WORK ITEM:
Answer with a bare number: the count of lines in the data below that contain the word "DoxyCompactItemize".

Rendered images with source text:
□ □ □ □ □ □ □
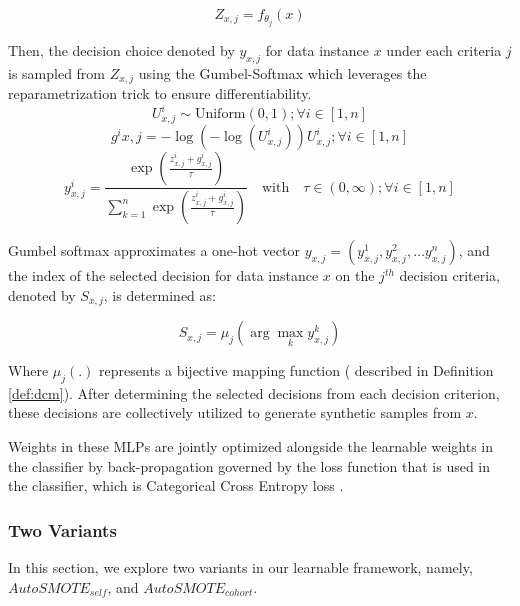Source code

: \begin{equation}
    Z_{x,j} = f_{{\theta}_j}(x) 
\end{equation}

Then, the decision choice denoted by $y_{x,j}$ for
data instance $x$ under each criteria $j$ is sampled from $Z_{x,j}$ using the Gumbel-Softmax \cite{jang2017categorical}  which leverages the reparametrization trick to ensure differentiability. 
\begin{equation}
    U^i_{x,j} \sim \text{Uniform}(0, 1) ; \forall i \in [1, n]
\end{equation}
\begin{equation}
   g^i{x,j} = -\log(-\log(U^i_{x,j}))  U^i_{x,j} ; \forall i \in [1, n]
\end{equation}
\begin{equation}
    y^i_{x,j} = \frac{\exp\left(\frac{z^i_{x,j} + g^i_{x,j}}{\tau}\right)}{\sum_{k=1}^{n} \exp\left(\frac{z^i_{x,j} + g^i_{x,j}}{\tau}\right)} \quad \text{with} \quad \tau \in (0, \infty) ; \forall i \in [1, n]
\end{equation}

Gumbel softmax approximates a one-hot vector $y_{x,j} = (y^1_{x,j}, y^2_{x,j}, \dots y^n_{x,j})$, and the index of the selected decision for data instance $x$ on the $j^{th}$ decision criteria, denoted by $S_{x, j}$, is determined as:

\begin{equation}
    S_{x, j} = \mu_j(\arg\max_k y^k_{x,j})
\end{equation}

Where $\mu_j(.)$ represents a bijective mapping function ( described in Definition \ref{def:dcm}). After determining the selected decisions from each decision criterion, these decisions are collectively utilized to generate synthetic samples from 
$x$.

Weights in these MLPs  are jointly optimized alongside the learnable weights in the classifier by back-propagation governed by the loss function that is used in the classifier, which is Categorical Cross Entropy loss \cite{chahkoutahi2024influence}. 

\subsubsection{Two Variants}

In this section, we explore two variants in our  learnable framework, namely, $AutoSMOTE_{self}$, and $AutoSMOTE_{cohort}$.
□ □ □ □ □ □ □
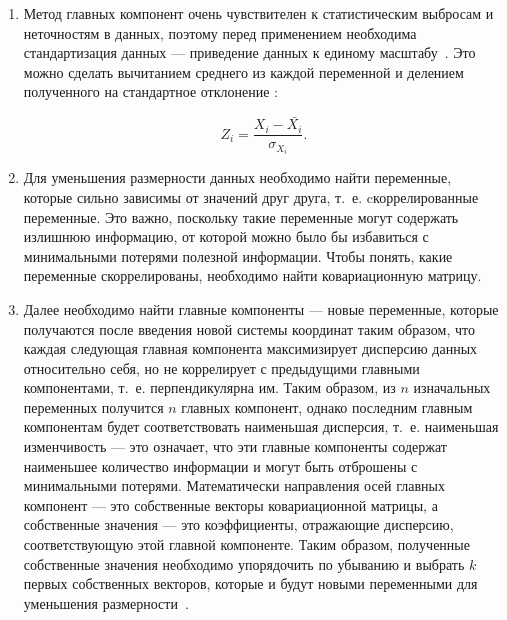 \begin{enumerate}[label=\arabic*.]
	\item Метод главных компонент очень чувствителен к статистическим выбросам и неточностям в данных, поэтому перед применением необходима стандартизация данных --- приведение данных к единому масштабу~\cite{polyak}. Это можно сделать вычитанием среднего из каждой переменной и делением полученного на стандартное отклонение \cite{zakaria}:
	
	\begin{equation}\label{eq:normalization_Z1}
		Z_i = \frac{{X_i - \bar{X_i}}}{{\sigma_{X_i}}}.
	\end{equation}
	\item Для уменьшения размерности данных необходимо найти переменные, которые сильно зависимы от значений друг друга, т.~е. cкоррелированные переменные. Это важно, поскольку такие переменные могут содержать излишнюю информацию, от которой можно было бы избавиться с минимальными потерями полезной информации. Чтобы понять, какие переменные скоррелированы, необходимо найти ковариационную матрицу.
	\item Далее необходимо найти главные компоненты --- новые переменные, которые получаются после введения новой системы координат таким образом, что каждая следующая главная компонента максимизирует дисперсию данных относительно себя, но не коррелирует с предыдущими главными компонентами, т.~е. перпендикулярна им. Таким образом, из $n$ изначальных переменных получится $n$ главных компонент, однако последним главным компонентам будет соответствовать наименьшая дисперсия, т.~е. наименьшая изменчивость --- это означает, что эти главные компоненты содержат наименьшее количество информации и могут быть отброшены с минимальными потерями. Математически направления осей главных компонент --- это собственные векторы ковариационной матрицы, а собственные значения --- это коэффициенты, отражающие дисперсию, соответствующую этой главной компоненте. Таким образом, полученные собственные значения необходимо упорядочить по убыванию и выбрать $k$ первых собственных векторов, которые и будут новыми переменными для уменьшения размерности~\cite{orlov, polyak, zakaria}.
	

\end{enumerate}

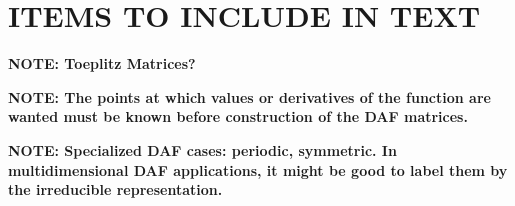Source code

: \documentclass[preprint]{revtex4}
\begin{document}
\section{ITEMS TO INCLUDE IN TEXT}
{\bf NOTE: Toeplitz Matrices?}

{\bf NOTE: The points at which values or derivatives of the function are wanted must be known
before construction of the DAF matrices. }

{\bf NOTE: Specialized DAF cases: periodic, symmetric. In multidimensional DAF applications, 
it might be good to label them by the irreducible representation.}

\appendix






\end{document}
□ □ □ □ □ □ □
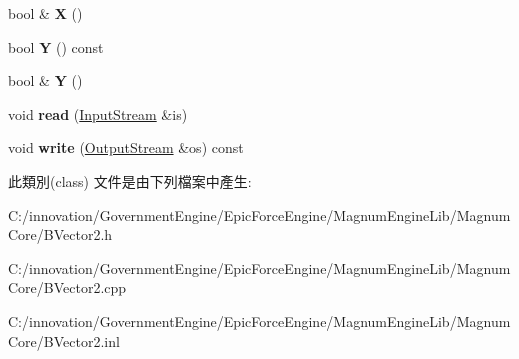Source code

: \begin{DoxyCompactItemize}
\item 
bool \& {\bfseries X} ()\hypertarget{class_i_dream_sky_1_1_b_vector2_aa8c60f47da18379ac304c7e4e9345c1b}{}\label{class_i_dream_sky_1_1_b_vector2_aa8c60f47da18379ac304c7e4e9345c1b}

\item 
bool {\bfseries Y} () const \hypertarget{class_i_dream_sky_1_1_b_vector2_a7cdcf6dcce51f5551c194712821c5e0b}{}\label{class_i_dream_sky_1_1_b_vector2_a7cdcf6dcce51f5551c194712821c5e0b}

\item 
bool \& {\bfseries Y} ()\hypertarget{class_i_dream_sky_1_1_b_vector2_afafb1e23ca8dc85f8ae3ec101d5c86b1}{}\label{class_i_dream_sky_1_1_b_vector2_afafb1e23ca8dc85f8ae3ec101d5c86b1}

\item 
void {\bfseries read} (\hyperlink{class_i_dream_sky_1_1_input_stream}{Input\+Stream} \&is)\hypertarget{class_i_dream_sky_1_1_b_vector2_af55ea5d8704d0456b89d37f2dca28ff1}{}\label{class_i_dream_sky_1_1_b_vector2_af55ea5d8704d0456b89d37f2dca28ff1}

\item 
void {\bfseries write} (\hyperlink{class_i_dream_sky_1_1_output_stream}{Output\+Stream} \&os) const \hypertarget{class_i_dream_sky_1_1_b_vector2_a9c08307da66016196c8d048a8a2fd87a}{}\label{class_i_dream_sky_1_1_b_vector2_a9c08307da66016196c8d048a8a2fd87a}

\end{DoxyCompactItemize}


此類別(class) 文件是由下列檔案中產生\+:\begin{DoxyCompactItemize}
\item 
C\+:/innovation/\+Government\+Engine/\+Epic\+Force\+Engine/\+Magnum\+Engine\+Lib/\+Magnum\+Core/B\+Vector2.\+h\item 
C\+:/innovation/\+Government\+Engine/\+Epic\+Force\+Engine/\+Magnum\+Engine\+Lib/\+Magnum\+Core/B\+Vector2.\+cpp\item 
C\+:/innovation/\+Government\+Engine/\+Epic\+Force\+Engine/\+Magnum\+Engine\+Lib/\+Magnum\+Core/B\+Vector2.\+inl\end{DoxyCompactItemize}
□ □ □ □ □ □ □
YOUR SOLUTION:
4